> [ACTIVITY]:
Which lines in the records below contain the word "klik"? Copy each one.

─── GIVEN RECORDS ───

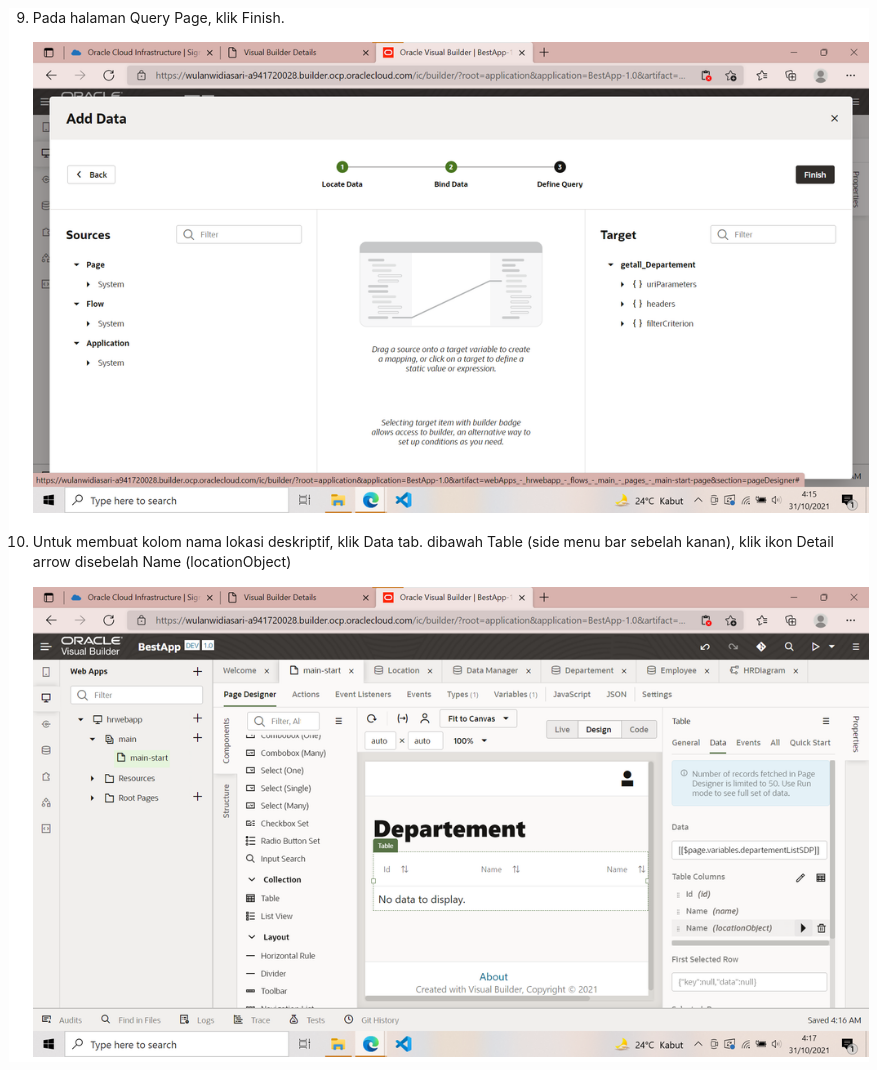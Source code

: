 9. Pada halaman Query Page, klik Finish.

     ![Screenshot Praktikum](img/48.png)

10. Untuk membuat kolom nama lokasi deskriptif, klik Data tab. dibawah Table (side menu bar sebelah kanan), klik ikon Detail arrow disebelah Name (locationObject)

     ![Screenshot Praktikum](img/49.png)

───

> [ANSWER TO THE EXERCISE]:
: 9. Pada halaman Query Page, klik Finish.
10. Untuk membuat kolom nama lokasi deskriptif, klik Data tab. dibawah Table (side menu bar sebelah kanan), klik ikon Detail arrow disebelah Name (locationObject)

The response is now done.